What is needed:
Each line of the records that includes "EXISTS" should be found and copied.

===== Supplied information =====

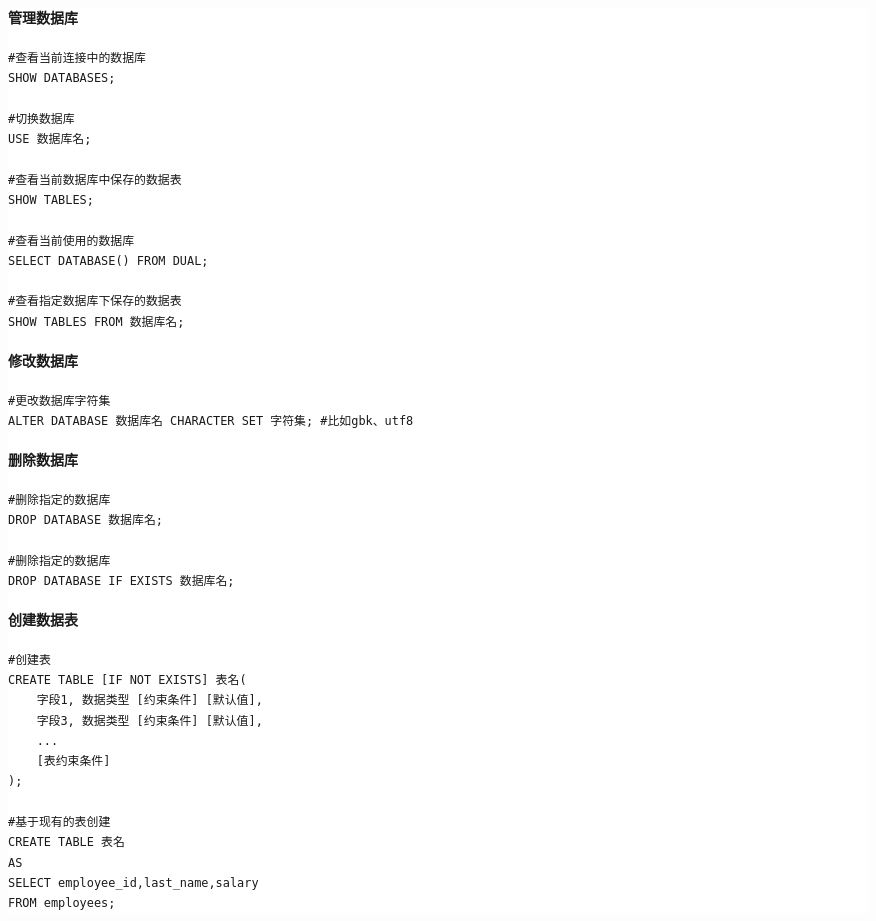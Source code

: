#### 管理数据库

```mysql
#查看当前连接中的数据库
SHOW DATABASES;

#切换数据库
USE 数据库名;

#查看当前数据库中保存的数据表
SHOW TABLES;

#查看当前使用的数据库
SELECT DATABASE() FROM DUAL;

#查看指定数据库下保存的数据表
SHOW TABLES FROM 数据库名;

```

#### 修改数据库

```mysql
#更改数据库字符集
ALTER DATABASE 数据库名 CHARACTER SET 字符集; #比如gbk、utf8
```

#### 删除数据库

```mysql
#删除指定的数据库
DROP DATABASE 数据库名;

#删除指定的数据库
DROP DATABASE IF EXISTS 数据库名;

```

#### 创建数据表

```mysql
#创建表
CREATE TABLE [IF NOT EXISTS] 表名(
	字段1, 数据类型 [约束条件] [默认值],
    字段3, 数据类型 [约束条件] [默认值],
    ...
    [表约束条件]
);

#基于现有的表创建
CREATE TABLE 表名
AS
SELECT employee_id,last_name,salary
FROM employees;
```
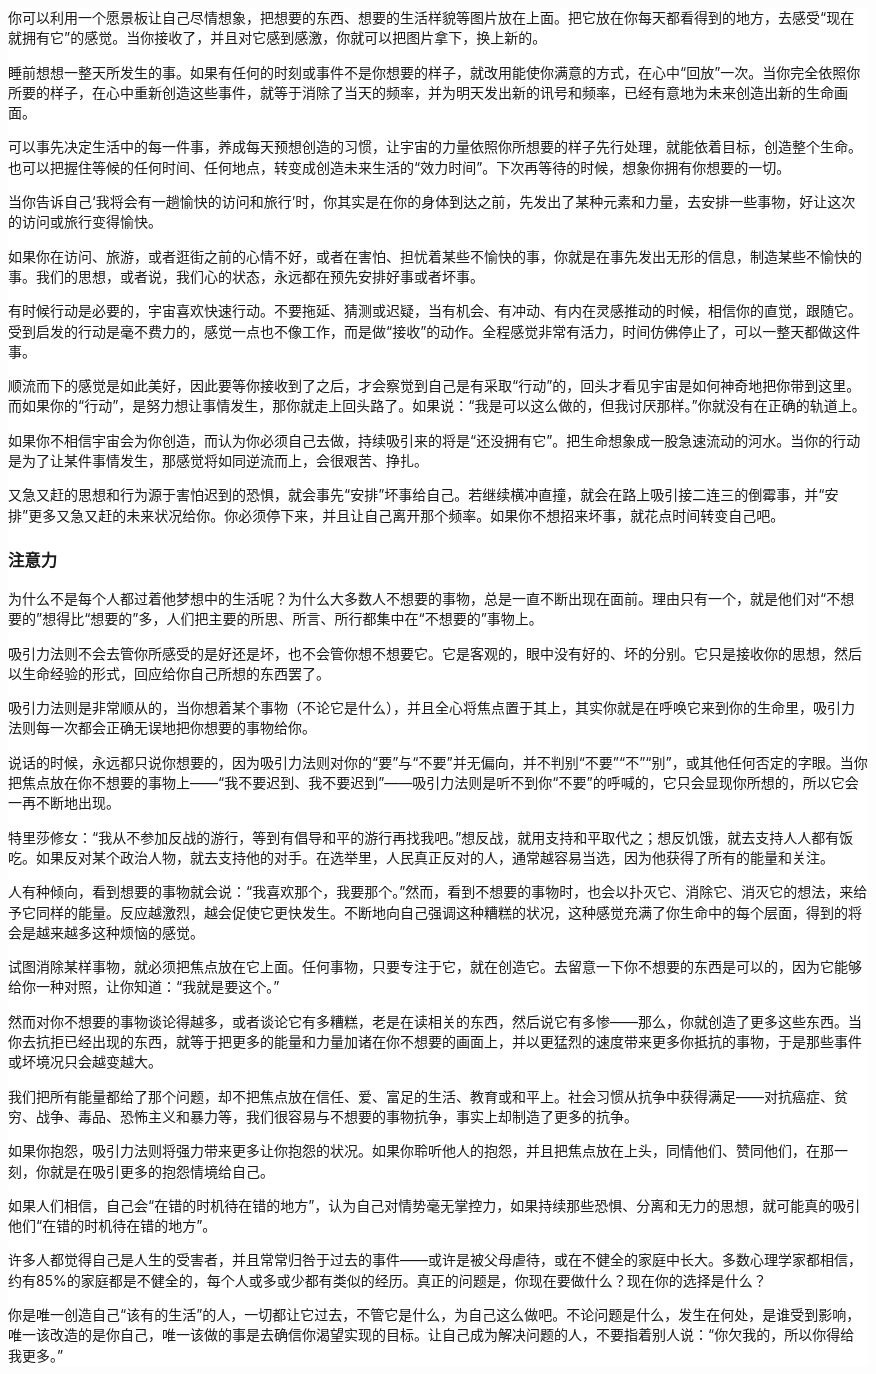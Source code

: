 
你可以利用一个愿景板让自己尽情想象，把想要的东西、想要的生活样貌等图片放在上面。把它放在你每天都看得到的地方，去感受“现在就拥有它”的感觉。当你接收了，并且对它感到感激，你就可以把图片拿下，换上新的。

睡前想想一整天所发生的事。如果有任何的时刻或事件不是你想要的样子，就改用能使你满意的方式，在心中“回放”一次。当你完全依照你所要的样子，在心中重新创造这些事件，就等于消除了当天的频率，并为明天发出新的讯号和频率，已经有意地为未来创造出新的生命画面。

可以事先决定生活中的每一件事，养成每天预想创造的习惯，让宇宙的力量依照你所想要的样子先行处理，就能依着目标，创造整个生命。也可以把握住等候的任何时间、任何地点，转变成创造未来生活的“效力时间”。下次再等待的时候，想象你拥有你想要的一切。

当你告诉自己‘我将会有一趟愉快的访问和旅行’时，你其实是在你的身体到达之前，先发出了某种元素和力量，去安排一些事物，好让这次的访问或旅行变得愉快。

如果你在访问、旅游，或者逛街之前的心情不好，或者在害怕、担忧着某些不愉快的事，你就是在事先发出无形的信息，制造某些不愉快的事。我们的思想，或者说，我们心的状态，永远都在预先安排好事或者坏事。


有时候行动是必要的，宇宙喜欢快速行动。不要拖延、猜测或迟疑，当有机会、有冲动、有内在灵感推动的时候，相信你的直觉，跟随它。受到启发的行动是毫不费力的，感觉一点也不像工作，而是做“接收”的动作。全程感觉非常有活力，时间仿佛停止了，可以一整天都做这件事。

顺流而下的感觉是如此美好，因此要等你接收到了之后，才会察觉到自己是有采取“行动”的，回头才看见宇宙是如何神奇地把你带到这里。而如果你的“行动”，是努力想让事情发生，那你就走上回头路了。如果说：“我是可以这么做的，但我讨厌那样。”你就没有在正确的轨道上。

如果你不相信宇宙会为你创造，而认为你必须自己去做，持续吸引来的将是“还没拥有它”。把生命想象成一股急速流动的河水。当你的行动是为了让某件事情发生，那感觉将如同逆流而上，会很艰苦、挣扎。

又急又赶的思想和行为源于害怕迟到的恐惧，就会事先“安排”坏事给自己。若继续横冲直撞，就会在路上吸引接二连三的倒霉事，并“安排”更多又急又赶的未来状况给你。你必须停下来，并且让自己离开那个频率。如果你不想招来坏事，就花点时间转变自己吧。


### 注意力

为什么不是每个人都过着他梦想中的生活呢？为什么大多数人不想要的事物，总是一直不断出现在面前。理由只有一个，就是他们对“不想要的”想得比“想要的”多，人们把主要的所思、所言、所行都集中在“不想要的”事物上。

吸引力法则不会去管你所感受的是好还是坏，也不会管你想不想要它。它是客观的，眼中没有好的、坏的分别。它只是接收你的思想，然后以生命经验的形式，回应给你自己所想的东西罢了。

吸引力法则是非常顺从的，当你想着某个事物（不论它是什么），并且全心将焦点置于其上，其实你就是在呼唤它来到你的生命里，吸引力法则每一次都会正确无误地把你想要的事物给你。

说话的时候，永远都只说你想要的，因为吸引力法则对你的“要”与“不要”并无偏向，并不判别“不要”“不”“别”，或其他任何否定的字眼。当你把焦点放在你不想要的事物上——“我不要迟到、我不要迟到”——吸引力法则是听不到你“不要”的呼喊的，它只会显现你所想的，所以它会一再不断地出现。

特里莎修女：“我从不参加反战的游行，等到有倡导和平的游行再找我吧。”想反战，就用支持和平取代之；想反饥饿，就去支持人人都有饭吃。如果反对某个政治人物，就去支持他的对手。在选举里，人民真正反对的人，通常越容易当选，因为他获得了所有的能量和关注。


人有种倾向，看到想要的事物就会说：“我喜欢那个，我要那个。”然而，看到不想要的事物时，也会以扑灭它、消除它、消灭它的想法，来给予它同样的能量。反应越激烈，越会促使它更快发生。不断地向自己强调这种糟糕的状况，这种感觉充满了你生命中的每个层面，得到的将会是越来越多这种烦恼的感觉。

试图消除某样事物，就必须把焦点放在它上面。任何事物，只要专注于它，就在创造它。去留意一下你不想要的东西是可以的，因为它能够给你一种对照，让你知道：“我就是要这个。”

然而对你不想要的事物谈论得越多，或者谈论它有多糟糕，老是在读相关的东西，然后说它有多惨——那么，你就创造了更多这些东西。当你去抗拒已经出现的东西，就等于把更多的能量和力量加诸在你不想要的画面上，并以更猛烈的速度带来更多你抵抗的事物，于是那些事件或坏境况只会越变越大。

我们把所有能量都给了那个问题，却不把焦点放在信任、爱、富足的生活、教育或和平上。社会习惯从抗争中获得满足——对抗癌症、贫穷、战争、毒品、恐怖主义和暴力等，我们很容易与不想要的事物抗争，事实上却制造了更多的抗争。

如果你抱怨，吸引力法则将强力带来更多让你抱怨的状况。如果你聆听他人的抱怨，并且把焦点放在上头，同情他们、赞同他们，在那一刻，你就是在吸引更多的抱怨情境给自己。

如果人们相信，自己会“在错的时机待在错的地方”，认为自己对情势毫无掌控力，如果持续那些恐惧、分离和无力的思想，就可能真的吸引他们“在错的时机待在错的地方”。


许多人都觉得自己是人生的受害者，并且常常归咎于过去的事件——或许是被父母虐待，或在不健全的家庭中长大。多数心理学家都相信，约有85%的家庭都是不健全的，每个人或多或少都有类似的经历。真正的问题是，你现在要做什么？现在你的选择是什么？

你是唯一创造自己“该有的生活”的人，一切都让它过去，不管它是什么，为自己这么做吧。不论问题是什么，发生在何处，是谁受到影响，唯一该改造的是你自己，唯一该做的事是去确信你渴望实现的目标。让自己成为解决问题的人，不要指着别人说：“你欠我的，所以你得给我更多。”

=====

Result for this exercise:
DROP DATABASE IF EXISTS 数据库名;
CREATE TABLE [IF NOT EXISTS] 表名(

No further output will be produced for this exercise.